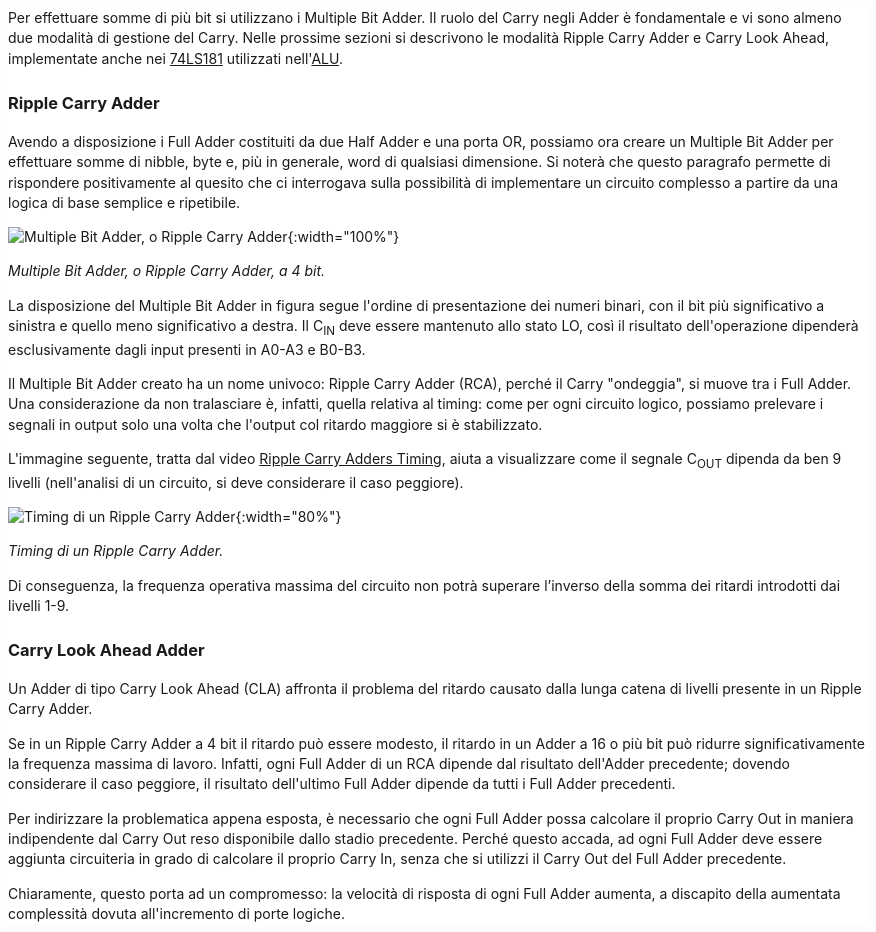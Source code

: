 Per effettuare somme di più bit si utilizzano i Multiple Bit Adder. Il ruolo del Carry negli Adder è fondamentale e vi sono almeno due modalità di gestione del Carry. Nelle prossime sezioni si descrivono le modalità Ripple Carry Adder e Carry Look Ahead, implementate anche nei <a href="https://www.ti.com/lit/ds/symlink/sn54ls181.pdf" target="_blank">74LS181</a> utilizzati nell'[ALU](../alu/#carry-addizioni-e-sottrazioni).

### Ripple Carry Adder

Avendo a disposizione i Full Adder costituiti da due Half Adder e una porta OR, possiamo ora creare un Multiple Bit Adder per effettuare somme di nibble, byte e, più in generale, word di qualsiasi dimensione. Si noterà che questo paragrafo permette di rispondere positivamente al quesito che ci interrogava sulla possibilità di implementare un circuito complesso a partire da una logica di base semplice e ripetibile.

![Multiple Bit Adder, o Ripple Carry Adder](../../assets/math/multiple-bit-adder.png){:width="100%"}

*Multiple Bit Adder, o Ripple Carry Adder, a 4 bit.*

La disposizione del Multiple Bit Adder in figura segue l'ordine di presentazione dei numeri binari, con il bit più significativo a sinistra e quello meno significativo a destra. Il C<sub>IN</sub> deve essere mantenuto allo stato LO, così il risultato dell'operazione dipenderà esclusivamente dagli input presenti in A0-A3 e B0-B3.

Il Multiple Bit Adder creato ha un nome univoco: Ripple Carry Adder (RCA), perché il Carry "ondeggia", si muove tra i Full Adder. Una considerazione da non tralasciare è, infatti, quella relativa al timing: come per ogni circuito logico, possiamo prelevare i segnali in output solo una volta che l'output col ritardo maggiore si è stabilizzato.

L'immagine seguente, tratta dal video <a href="https://www.youtube.com/watch?v=TNoQ_djJW0I" target="_blank">Ripple Carry Adders Timing</a>, aiuta a visualizzare come il segnale C<sub>OUT</sub> dipenda da ben 9 livelli (nell'analisi di un circuito, si deve considerare il caso peggiore).

![Timing di un Ripple Carry Adder](../../assets/math/rca-timing.png){:width="80%"}

*Timing di un Ripple Carry Adder.*

Di conseguenza, la frequenza operativa massima del circuito non potrà superare l’inverso della somma dei ritardi introdotti dai livelli 1-9.

### Carry Look Ahead Adder

Un Adder di tipo Carry Look Ahead (CLA) affronta il problema del ritardo causato dalla lunga catena di livelli presente in un Ripple Carry Adder.

Se in un Ripple Carry Adder a 4 bit il ritardo può essere modesto, il ritardo in un Adder a 16 o più bit può ridurre significativamente la frequenza massima di lavoro. Infatti, ogni Full Adder di un RCA dipende dal risultato dell'Adder precedente; dovendo considerare il caso peggiore, il risultato dell'ultimo Full Adder dipende da tutti i Full Adder precedenti.

Per indirizzare la problematica appena esposta, è necessario che ogni Full Adder possa calcolare il proprio Carry Out in maniera indipendente dal Carry Out reso disponibile dallo stadio precedente. Perché questo accada, ad ogni Full Adder deve essere aggiunta circuiteria in grado di calcolare il proprio Carry In, senza che si utilizzi il Carry Out del Full Adder precedente.

Chiaramente, questo porta ad un compromesso: la velocità di risposta di ogni Full Adder aumenta, a discapito della aumentata complessità dovuta all'incremento di porte logiche.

━━━━━━━━━━━━━━━━

### TASK INSTRUCTIONS
If pictures appear among the entries above, omit them; repeat everything else verbatim.

### SOLUTION TO THE PROBLEM
Source code

: Per effettuare somme di più bit si utilizzano i Multiple Bit Adder. Il ruolo del Carry negli Adder è fondamentale e vi sono almeno due modalità di gestione del Carry. Nelle prossime sezioni si descrivono le modalità Ripple Carry Adder e Carry Look Ahead, implementate anche nei <a href="https://www.ti.com/lit/ds/symlink/sn54ls181.pdf" target="_blank">74LS181</a> utilizzati nell'[ALU](../alu/#carry-addizioni-e-sottrazioni).

### Ripple Carry Adder

Avendo a disposizione i Full Adder costituiti da due Half Adder e una porta OR, possiamo ora creare un Multiple Bit Adder per effettuare somme di nibble, byte e, più in generale, word di qualsiasi dimensione. Si noterà che questo paragrafo permette di rispondere positivamente al quesito che ci interrogava sulla possibilità di implementare un circuito complesso a partire da una logica di base semplice e ripetibile.

![Multiple Bit Adder, o Ripple Carry Adder](../../assets/math/multiple-bit-adder.png){:width="100%"}

*Multiple Bit Adder, o Ripple Carry Adder, a 4 bit.*

La disposizione del Multiple Bit Adder in figura segue l'ordine di presentazione dei numeri binari, con il bit più significativo a sinistra e quello meno significativo a destra. Il C<sub>IN</sub> deve essere mantenuto allo stato LO, così il risultato dell'operazione dipenderà esclusivamente dagli input presenti in A0-A3 e B0-B3.

Il Multiple Bit Adder creato ha un nome univoco: Ripple Carry Adder (RCA), perché il Carry "ondeggia", si muove tra i Full Adder. Una considerazione da non tralasciare è, infatti, quella relativa al timing: come per ogni circuito logico, possiamo prelevare i segnali in output solo una volta che l'output col ritardo maggiore si è stabilizzato.

L'immagine seguente, tratta dal video <a href="https://www.youtube.com/watch?v=TNoQ_djJW0I" target="_blank">Ripple Carry Adders Timing</a>, aiuta a visualizzare come il segnale C<sub>OUT</sub> dipenda da ben 9 livelli (nell'analisi di un circuito, si deve considerare il caso peggiore).

![Timing di un Ripple Carry Adder](../../assets/math/rca-timing.png){:width="80%"}

*Timing di un Ripple Carry Adder.*

Di conseguenza, la frequenza operativa massima del circuito non potrà superare l’inverso della somma dei ritardi introdotti dai livelli 1-9.

### Carry Look Ahead Adder

Un Adder di tipo Carry Look Ahead (CLA) affronta il problema del ritardo causato dalla lunga catena di livelli presente in un Ripple Carry Adder.

Se in un Ripple Carry Adder a 4 bit il ritardo può essere modesto, il ritardo in un Adder a 16 o più bit può ridurre significativamente la frequenza massima di lavoro. Infatti, ogni Full Adder di un RCA dipende dal risultato dell'Adder precedente; dovendo considerare il caso peggiore, il risultato dell'ultimo Full Adder dipende da tutti i Full Adder precedenti.

Per indirizzare la problematica appena esposta, è necessario che ogni Full Adder possa calcolare il proprio Carry Out in maniera indipendente dal Carry Out reso disponibile dallo stadio precedente. Perché questo accada, ad ogni Full Adder deve essere aggiunta circuiteria in grado di calcolare il proprio Carry In, senza che si utilizzi il Carry Out del Full Adder precedente.

Chiaramente, questo porta ad un compromesso: la velocità di risposta di ogni Full Adder aumenta, a discapito della aumentata complessità dovuta all'incremento di porte logiche.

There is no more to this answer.